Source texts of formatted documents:
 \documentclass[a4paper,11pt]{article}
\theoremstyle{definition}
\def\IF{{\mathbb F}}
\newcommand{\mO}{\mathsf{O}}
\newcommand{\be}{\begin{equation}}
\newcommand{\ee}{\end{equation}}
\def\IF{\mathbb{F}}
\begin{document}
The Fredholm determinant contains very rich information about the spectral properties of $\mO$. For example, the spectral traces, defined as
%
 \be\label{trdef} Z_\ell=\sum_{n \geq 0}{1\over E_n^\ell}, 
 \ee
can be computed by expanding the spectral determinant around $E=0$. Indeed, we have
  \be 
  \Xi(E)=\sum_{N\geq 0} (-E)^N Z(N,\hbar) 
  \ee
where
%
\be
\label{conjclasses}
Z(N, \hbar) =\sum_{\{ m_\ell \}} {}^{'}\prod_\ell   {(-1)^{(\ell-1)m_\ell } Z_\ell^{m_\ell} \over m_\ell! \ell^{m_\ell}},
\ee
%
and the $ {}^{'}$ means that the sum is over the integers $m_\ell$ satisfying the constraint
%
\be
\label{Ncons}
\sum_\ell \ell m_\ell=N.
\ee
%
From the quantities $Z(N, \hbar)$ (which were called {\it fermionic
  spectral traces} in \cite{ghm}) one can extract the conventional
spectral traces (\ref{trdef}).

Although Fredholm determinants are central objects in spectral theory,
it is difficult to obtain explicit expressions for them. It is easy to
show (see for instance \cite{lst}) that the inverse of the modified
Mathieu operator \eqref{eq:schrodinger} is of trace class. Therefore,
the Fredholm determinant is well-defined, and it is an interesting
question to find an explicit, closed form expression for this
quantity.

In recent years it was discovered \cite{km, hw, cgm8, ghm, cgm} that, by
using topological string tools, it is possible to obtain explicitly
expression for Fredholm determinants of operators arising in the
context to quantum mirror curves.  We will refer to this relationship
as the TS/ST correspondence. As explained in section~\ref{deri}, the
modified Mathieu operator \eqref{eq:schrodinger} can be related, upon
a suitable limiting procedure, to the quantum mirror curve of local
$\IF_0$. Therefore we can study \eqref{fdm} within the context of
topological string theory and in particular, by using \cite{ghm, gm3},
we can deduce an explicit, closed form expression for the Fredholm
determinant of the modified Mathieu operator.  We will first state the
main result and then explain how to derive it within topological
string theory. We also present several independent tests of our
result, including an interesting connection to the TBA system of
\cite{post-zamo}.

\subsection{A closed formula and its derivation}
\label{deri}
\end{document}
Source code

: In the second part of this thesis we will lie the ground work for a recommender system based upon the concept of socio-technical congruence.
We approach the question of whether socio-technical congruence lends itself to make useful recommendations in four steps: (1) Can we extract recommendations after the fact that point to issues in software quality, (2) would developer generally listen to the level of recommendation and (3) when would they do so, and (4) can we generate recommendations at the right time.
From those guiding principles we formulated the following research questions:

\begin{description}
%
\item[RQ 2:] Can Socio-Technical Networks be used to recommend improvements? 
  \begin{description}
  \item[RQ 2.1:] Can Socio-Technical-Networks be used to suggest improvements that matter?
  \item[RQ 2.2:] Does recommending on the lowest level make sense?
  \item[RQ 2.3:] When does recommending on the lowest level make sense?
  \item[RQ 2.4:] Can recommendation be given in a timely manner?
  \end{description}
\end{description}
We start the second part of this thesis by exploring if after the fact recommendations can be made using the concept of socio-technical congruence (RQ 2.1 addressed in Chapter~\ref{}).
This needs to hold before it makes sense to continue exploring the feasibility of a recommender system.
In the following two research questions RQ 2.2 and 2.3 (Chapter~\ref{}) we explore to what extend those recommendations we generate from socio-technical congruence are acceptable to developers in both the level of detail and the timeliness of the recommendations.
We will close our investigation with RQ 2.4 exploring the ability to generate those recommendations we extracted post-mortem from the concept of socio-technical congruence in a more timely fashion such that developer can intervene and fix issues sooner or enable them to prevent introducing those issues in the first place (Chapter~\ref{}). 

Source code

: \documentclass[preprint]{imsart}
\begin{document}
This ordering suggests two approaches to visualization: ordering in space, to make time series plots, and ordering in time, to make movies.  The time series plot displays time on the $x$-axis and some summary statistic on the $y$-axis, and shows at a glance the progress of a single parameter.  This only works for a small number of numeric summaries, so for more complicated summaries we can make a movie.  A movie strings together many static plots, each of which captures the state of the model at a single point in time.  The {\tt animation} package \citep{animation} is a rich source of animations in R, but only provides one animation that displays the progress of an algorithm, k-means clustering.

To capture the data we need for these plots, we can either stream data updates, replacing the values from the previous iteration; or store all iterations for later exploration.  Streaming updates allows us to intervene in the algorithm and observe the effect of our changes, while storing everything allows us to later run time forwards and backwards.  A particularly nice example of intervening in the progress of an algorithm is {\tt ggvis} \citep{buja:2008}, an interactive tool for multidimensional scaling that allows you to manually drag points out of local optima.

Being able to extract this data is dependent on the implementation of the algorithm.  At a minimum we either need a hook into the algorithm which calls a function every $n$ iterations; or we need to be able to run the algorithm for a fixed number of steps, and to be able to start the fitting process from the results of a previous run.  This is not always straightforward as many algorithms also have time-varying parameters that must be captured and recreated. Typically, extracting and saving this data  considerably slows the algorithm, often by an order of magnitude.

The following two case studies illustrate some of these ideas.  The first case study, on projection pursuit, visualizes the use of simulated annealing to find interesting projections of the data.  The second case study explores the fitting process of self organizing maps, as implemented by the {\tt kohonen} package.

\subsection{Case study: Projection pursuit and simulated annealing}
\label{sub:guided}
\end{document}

(EXERCISE PROMPT) The response must restate every entry word for word.

(WRITTEN RESPONSE)
 \documentclass[a4paper,11pt]{article}
\theoremstyle{definition}
\def\IF{{\mathbb F}}
\newcommand{\mO}{\mathsf{O}}
\newcommand{\be}{\begin{equation}}
\newcommand{\ee}{\end{equation}}
\def\IF{\mathbb{F}}
\begin{document}
The Fredholm determinant contains very rich information about the spectral properties of $\mO$. For example, the spectral traces, defined as
%
 \be\label{trdef} Z_\ell=\sum_{n \geq 0}{1\over E_n^\ell}, 
 \ee
can be computed by expanding the spectral determinant around $E=0$. Indeed, we have
  \be 
  \Xi(E)=\sum_{N\geq 0} (-E)^N Z(N,\hbar) 
  \ee
where
%
\be
\label{conjclasses}
Z(N, \hbar) =\sum_{\{ m_\ell \}} {}^{'}\prod_\ell   {(-1)^{(\ell-1)m_\ell } Z_\ell^{m_\ell} \over m_\ell! \ell^{m_\ell}},
\ee
%
and the $ {}^{'}$ means that the sum is over the integers $m_\ell$ satisfying the constraint
%
\be
\label{Ncons}
\sum_\ell \ell m_\ell=N.
\ee
%
From the quantities $Z(N, \hbar)$ (which were called {\it fermionic
  spectral traces} in \cite{ghm}) one can extract the conventional
spectral traces (\ref{trdef}).

Although Fredholm determinants are central objects in spectral theory,
it is difficult to obtain explicit expressions for them. It is easy to
show (see for instance \cite{lst}) that the inverse of the modified
Mathieu operator \eqref{eq:schrodinger} is of trace class. Therefore,
the Fredholm determinant is well-defined, and it is an interesting
question to find an explicit, closed form expression for this
quantity.

In recent years it was discovered \cite{km, hw, cgm8, ghm, cgm} that, by
using topological string tools, it is possible to obtain explicitly
expression for Fredholm determinants of operators arising in the
context to quantum mirror curves.  We will refer to this relationship
as the TS/ST correspondence. As explained in section~\ref{deri}, the
modified Mathieu operator \eqref{eq:schrodinger} can be related, upon
a suitable limiting procedure, to the quantum mirror curve of local
$\IF_0$. Therefore we can study \eqref{fdm} within the context of
topological string theory and in particular, by using \cite{ghm, gm3},
we can deduce an explicit, closed form expression for the Fredholm
determinant of the modified Mathieu operator.  We will first state the
main result and then explain how to derive it within topological
string theory. We also present several independent tests of our
result, including an interesting connection to the TBA system of
\cite{post-zamo}.

\subsection{A closed formula and its derivation}
\label{deri}
\end{document}
Source code

: In the second part of this thesis we will lie the ground work for a recommender system based upon the concept of socio-technical congruence.
We approach the question of whether socio-technical congruence lends itself to make useful recommendations in four steps: (1) Can we extract recommendations after the fact that point to issues in software quality, (2) would developer generally listen to the level of recommendation and (3) when would they do so, and (4) can we generate recommendations at the right time.
From those guiding principles we formulated the following research questions:

\begin{description}
%
\item[RQ 2:] Can Socio-Technical Networks be used to recommend improvements? 
  \begin{description}
  \item[RQ 2.1:] Can Socio-Technical-Networks be used to suggest improvements that matter?
  \item[RQ 2.2:] Does recommending on the lowest level make sense?
  \item[RQ 2.3:] When does recommending on the lowest level make sense?
  \item[RQ 2.4:] Can recommendation be given in a timely manner?
  \end{description}
\end{description}
We start the second part of this thesis by exploring if after the fact recommendations can be made using the concept of socio-technical congruence (RQ 2.1 addressed in Chapter~\ref{}).
This needs to hold before it makes sense to continue exploring the feasibility of a recommender system.
In the following two research questions RQ 2.2 and 2.3 (Chapter~\ref{}) we explore to what extend those recommendations we generate from socio-technical congruence are acceptable to developers in both the level of detail and the timeliness of the recommendations.
We will close our investigation with RQ 2.4 exploring the ability to generate those recommendations we extracted post-mortem from the concept of socio-technical congruence in a more timely fashion such that developer can intervene and fix issues sooner or enable them to prevent introducing those issues in the first place (Chapter~\ref{}). 

Source code

: \documentclass[preprint]{imsart}
\begin{document}
This ordering suggests two approaches to visualization: ordering in space, to make time series plots, and ordering in time, to make movies.  The time series plot displays time on the $x$-axis and some summary statistic on the $y$-axis, and shows at a glance the progress of a single parameter.  This only works for a small number of numeric summaries, so for more complicated summaries we can make a movie.  A movie strings together many static plots, each of which captures the state of the model at a single point in time.  The {\tt animation} package \citep{animation} is a rich source of animations in R, but only provides one animation that displays the progress of an algorithm, k-means clustering.

To capture the data we need for these plots, we can either stream data updates, replacing the values from the previous iteration; or store all iterations for later exploration.  Streaming updates allows us to intervene in the algorithm and observe the effect of our changes, while storing everything allows us to later run time forwards and backwards.  A particularly nice example of intervening in the progress of an algorithm is {\tt ggvis} \citep{buja:2008}, an interactive tool for multidimensional scaling that allows you to manually drag points out of local optima.

Being able to extract this data is dependent on the implementation of the algorithm.  At a minimum we either need a hook into the algorithm which calls a function every $n$ iterations; or we need to be able to run the algorithm for a fixed number of steps, and to be able to start the fitting process from the results of a previous run.  This is not always straightforward as many algorithms also have time-varying parameters that must be captured and recreated. Typically, extracting and saving this data  considerably slows the algorithm, often by an order of magnitude.

The following two case studies illustrate some of these ideas.  The first case study, on projection pursuit, visualizes the use of simulated annealing to find interesting projections of the data.  The second case study explores the fitting process of self organizing maps, as implemented by the {\tt kohonen} package.

\subsection{Case study: Projection pursuit and simulated annealing}
\label{sub:guided}
\end{document}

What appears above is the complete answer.